I will keep this short and simple so as not not waste any more of your time than is necessary.

You may have heard of people of that have depression, I am not excluded from that group of people.

While the depression that I have is not that serious, it is still identified as depression, minor depression at max.

However even that is enough to cause serious problems. Examples would include suicidal thoughts, self-harm, and recently enjoying pain.

Also random mood swings are included, as well as bouts of violent temper.

The root cause of this is due to a series of incidents during my childhood.

To explain what happened, I would have to start this story from the beginning, when I was in school. To be specific, when I was in 3rd grade.
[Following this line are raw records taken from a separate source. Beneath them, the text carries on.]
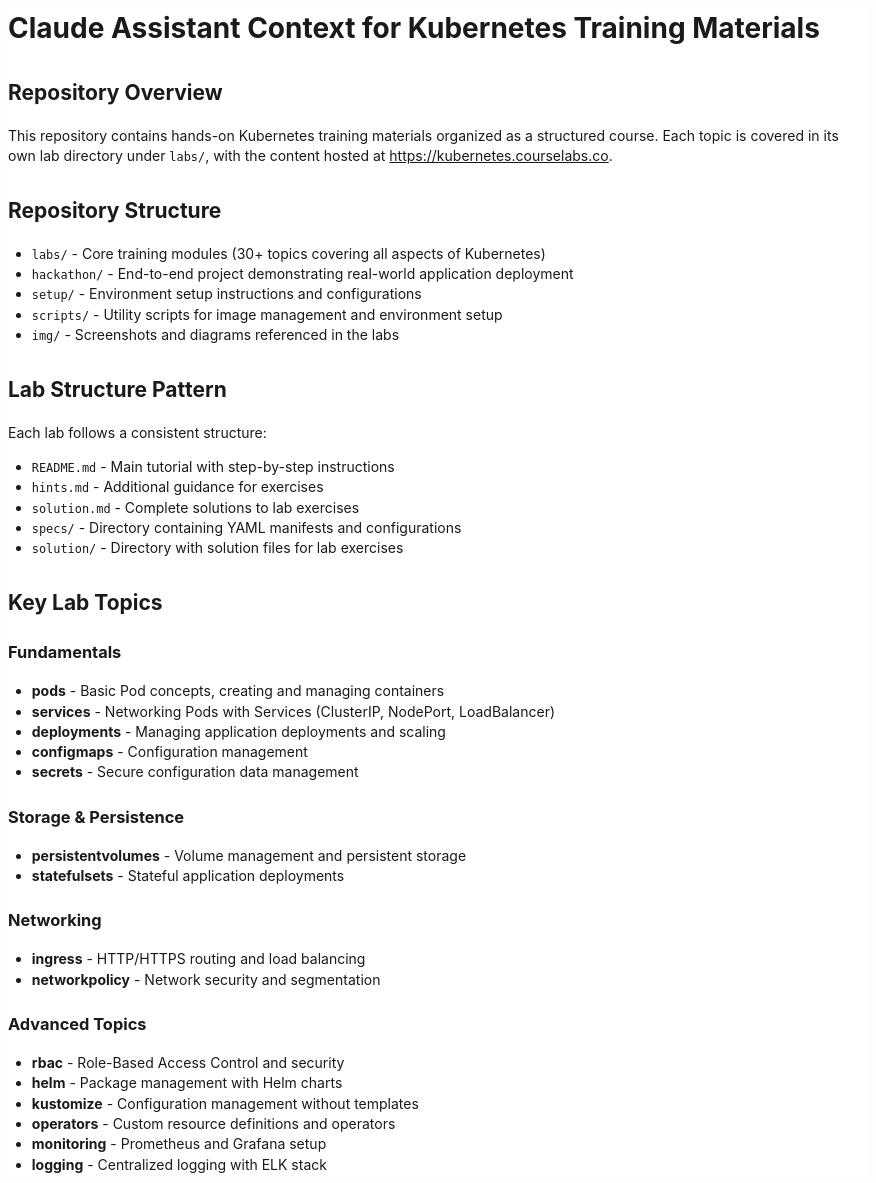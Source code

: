 # Claude Assistant Context for Kubernetes Training Materials

## Repository Overview

This repository contains hands-on Kubernetes training materials organized as a structured course. Each topic is covered in its own lab directory under `labs/`, with the content hosted at https://kubernetes.courselabs.co.

## Repository Structure

- `labs/` - Core training modules (30+ topics covering all aspects of Kubernetes)
- `hackathon/` - End-to-end project demonstrating real-world application deployment
- `setup/` - Environment setup instructions and configurations
- `scripts/` - Utility scripts for image management and environment setup
- `img/` - Screenshots and diagrams referenced in the labs

## Lab Structure Pattern

Each lab follows a consistent structure:
- `README.md` - Main tutorial with step-by-step instructions
- `hints.md` - Additional guidance for exercises
- `solution.md` - Complete solutions to lab exercises
- `specs/` - Directory containing YAML manifests and configurations
- `solution/` - Directory with solution files for lab exercises

## Key Lab Topics

### Fundamentals
- **pods** - Basic Pod concepts, creating and managing containers
- **services** - Networking Pods with Services (ClusterIP, NodePort, LoadBalancer)
- **deployments** - Managing application deployments and scaling
- **configmaps** - Configuration management
- **secrets** - Secure configuration data management

### Storage & Persistence
- **persistentvolumes** - Volume management and persistent storage
- **statefulsets** - Stateful application deployments

### Networking
- **ingress** - HTTP/HTTPS routing and load balancing
- **networkpolicy** - Network security and segmentation

### Advanced Topics
- **rbac** - Role-Based Access Control and security
- **helm** - Package management with Helm charts
- **kustomize** - Configuration management without templates
- **operators** - Custom resource definitions and operators
- **monitoring** - Prometheus and Grafana setup
- **logging** - Centralized logging with ELK stack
 I was a pretty docile student from the start, and a pretty big introvert. I had a few good friends and good relations with other people in the class.
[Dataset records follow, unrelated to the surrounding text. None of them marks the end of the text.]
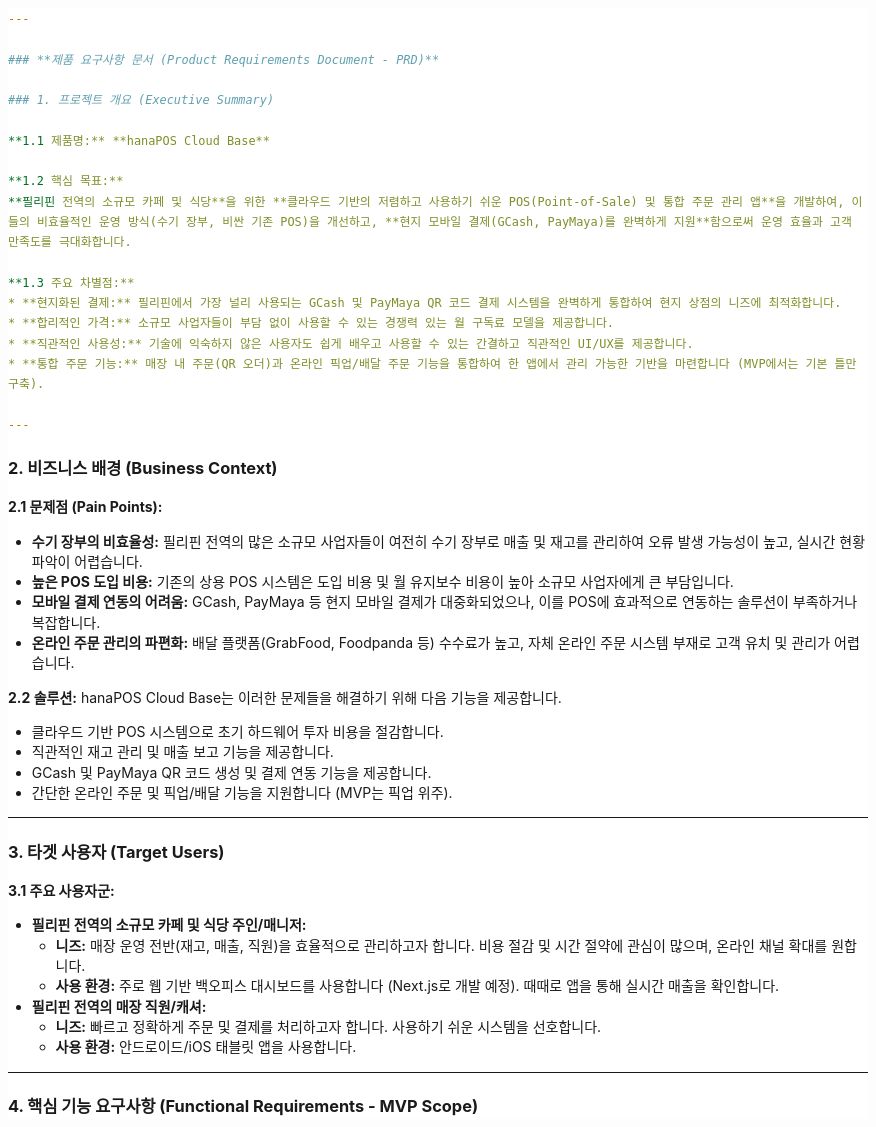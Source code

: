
 ```yaml
---

### **제품 요구사항 문서 (Product Requirements Document - PRD)**

### 1. 프로젝트 개요 (Executive Summary)

**1.1 제품명:** **hanaPOS Cloud Base**

**1.2 핵심 목표:**
**필리핀 전역의 소규모 카페 및 식당**을 위한 **클라우드 기반의 저렴하고 사용하기 쉬운 POS(Point-of-Sale) 및 통합 주문 관리 앱**을 개발하여, 이들의 비효율적인 운영 방식(수기 장부, 비싼 기존 POS)을 개선하고, **현지 모바일 결제(GCash, PayMaya)를 완벽하게 지원**함으로써 운영 효율과 고객 만족도를 극대화합니다.

**1.3 주요 차별점:**
* **현지화된 결제:** 필리핀에서 가장 널리 사용되는 GCash 및 PayMaya QR 코드 결제 시스템을 완벽하게 통합하여 현지 상점의 니즈에 최적화합니다.
* **합리적인 가격:** 소규모 사업자들이 부담 없이 사용할 수 있는 경쟁력 있는 월 구독료 모델을 제공합니다.
* **직관적인 사용성:** 기술에 익숙하지 않은 사용자도 쉽게 배우고 사용할 수 있는 간결하고 직관적인 UI/UX를 제공합니다.
* **통합 주문 기능:** 매장 내 주문(QR 오더)과 온라인 픽업/배달 주문 기능을 통합하여 한 앱에서 관리 가능한 기반을 마련합니다 (MVP에서는 기본 틀만 구축).

---
```


### 2. 비즈니스 배경 (Business Context)

**2.1 문제점 (Pain Points):**
* **수기 장부의 비효율성:** 필리핀 전역의 많은 소규모 사업자들이 여전히 수기 장부로 매출 및 재고를 관리하여 오류 발생 가능성이 높고, 실시간 현황 파악이 어렵습니다.
* **높은 POS 도입 비용:** 기존의 상용 POS 시스템은 도입 비용 및 월 유지보수 비용이 높아 소규모 사업자에게 큰 부담입니다.
* **모바일 결제 연동의 어려움:** GCash, PayMaya 등 현지 모바일 결제가 대중화되었으나, 이를 POS에 효과적으로 연동하는 솔루션이 부족하거나 복잡합니다.
* **온라인 주문 관리의 파편화:** 배달 플랫폼(GrabFood, Foodpanda 등) 수수료가 높고, 자체 온라인 주문 시스템 부재로 고객 유치 및 관리가 어렵습니다.

**2.2 솔루션:**
hanaPOS Cloud Base는 이러한 문제들을 해결하기 위해 다음 기능을 제공합니다.
* 클라우드 기반 POS 시스템으로 초기 하드웨어 투자 비용을 절감합니다.
* 직관적인 재고 관리 및 매출 보고 기능을 제공합니다.
* GCash 및 PayMaya QR 코드 생성 및 결제 연동 기능을 제공합니다.
* 간단한 온라인 주문 및 픽업/배달 기능을 지원합니다 (MVP는 픽업 위주).

---

### 3. 타겟 사용자 (Target Users)

**3.1 주요 사용자군:**
* **필리핀 전역의 소규모 카페 및 식당 주인/매니저:**
    * **니즈:** 매장 운영 전반(재고, 매출, 직원)을 효율적으로 관리하고자 합니다. 비용 절감 및 시간 절약에 관심이 많으며, 온라인 채널 확대를 원합니다.
    * **사용 환경:** 주로 웹 기반 백오피스 대시보드를 사용합니다 (Next.js로 개발 예정). 때때로 앱을 통해 실시간 매출을 확인합니다.
* **필리핀 전역의 매장 직원/캐셔:**
    * **니즈:** 빠르고 정확하게 주문 및 결제를 처리하고자 합니다. 사용하기 쉬운 시스템을 선호합니다.
    * **사용 환경:** 안드로이드/iOS 태블릿 앱을 사용합니다.

---

### 4. 핵심 기능 요구사항 (Functional Requirements - MVP Scope)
But the problem was that I wasn't a student from the country that the school was in, I was from a different country.

Now you may not know it, but students from foreign countries aren't exactly given the same treatment as people from the same country.
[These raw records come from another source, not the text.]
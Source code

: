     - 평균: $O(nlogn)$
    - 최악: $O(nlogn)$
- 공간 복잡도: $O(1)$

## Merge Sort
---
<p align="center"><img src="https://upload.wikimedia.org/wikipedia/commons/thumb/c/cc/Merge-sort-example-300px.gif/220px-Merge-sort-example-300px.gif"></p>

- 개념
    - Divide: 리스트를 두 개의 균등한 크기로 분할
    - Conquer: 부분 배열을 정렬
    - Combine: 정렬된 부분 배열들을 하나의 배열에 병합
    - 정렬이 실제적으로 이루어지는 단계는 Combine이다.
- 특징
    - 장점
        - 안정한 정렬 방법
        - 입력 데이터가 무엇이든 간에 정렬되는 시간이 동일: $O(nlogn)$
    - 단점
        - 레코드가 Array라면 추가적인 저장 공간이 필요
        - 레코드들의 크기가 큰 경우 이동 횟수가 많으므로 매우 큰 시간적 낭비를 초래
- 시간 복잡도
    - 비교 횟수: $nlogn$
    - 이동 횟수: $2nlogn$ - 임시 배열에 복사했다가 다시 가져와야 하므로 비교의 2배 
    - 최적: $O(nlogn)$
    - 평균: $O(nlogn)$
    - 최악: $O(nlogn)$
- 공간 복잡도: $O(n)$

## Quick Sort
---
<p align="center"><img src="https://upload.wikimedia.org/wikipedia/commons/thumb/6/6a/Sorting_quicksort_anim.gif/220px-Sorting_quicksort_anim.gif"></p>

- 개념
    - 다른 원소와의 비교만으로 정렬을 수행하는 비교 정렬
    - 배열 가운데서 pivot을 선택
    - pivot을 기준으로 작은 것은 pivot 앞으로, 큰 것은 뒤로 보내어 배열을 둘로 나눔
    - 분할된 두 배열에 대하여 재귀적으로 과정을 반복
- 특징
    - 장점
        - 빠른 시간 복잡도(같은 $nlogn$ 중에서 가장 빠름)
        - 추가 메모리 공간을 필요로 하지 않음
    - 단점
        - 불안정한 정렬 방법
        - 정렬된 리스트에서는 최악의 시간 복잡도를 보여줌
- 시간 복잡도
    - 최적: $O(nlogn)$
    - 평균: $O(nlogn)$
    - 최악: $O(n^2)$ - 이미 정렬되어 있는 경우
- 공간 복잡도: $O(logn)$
Those students have to undergo bullying.

And so I had to undergo bullying during school.

Now that would have been fine if I was the only one being targetted by the bullies, but no.

The bullies targetted my friends as well, calling them names, isolating them and at times even getting into fights with them.

It's heartwarming to know you have such loyal friends that stay through thick and thin alongside you. But it's also heartbreaking knowing that you are the reason that your friends have to endure bullying and isolation.

I had no choice but to tell my friends to leave me, so they wouldn't have to suffer.

My friends listened to me and left me, but only during school, they would still support me when we were alone.

And the bullies did stop going after my friends once I broke connections with them, which made me feel better, cause my friends weren't suffering because of me.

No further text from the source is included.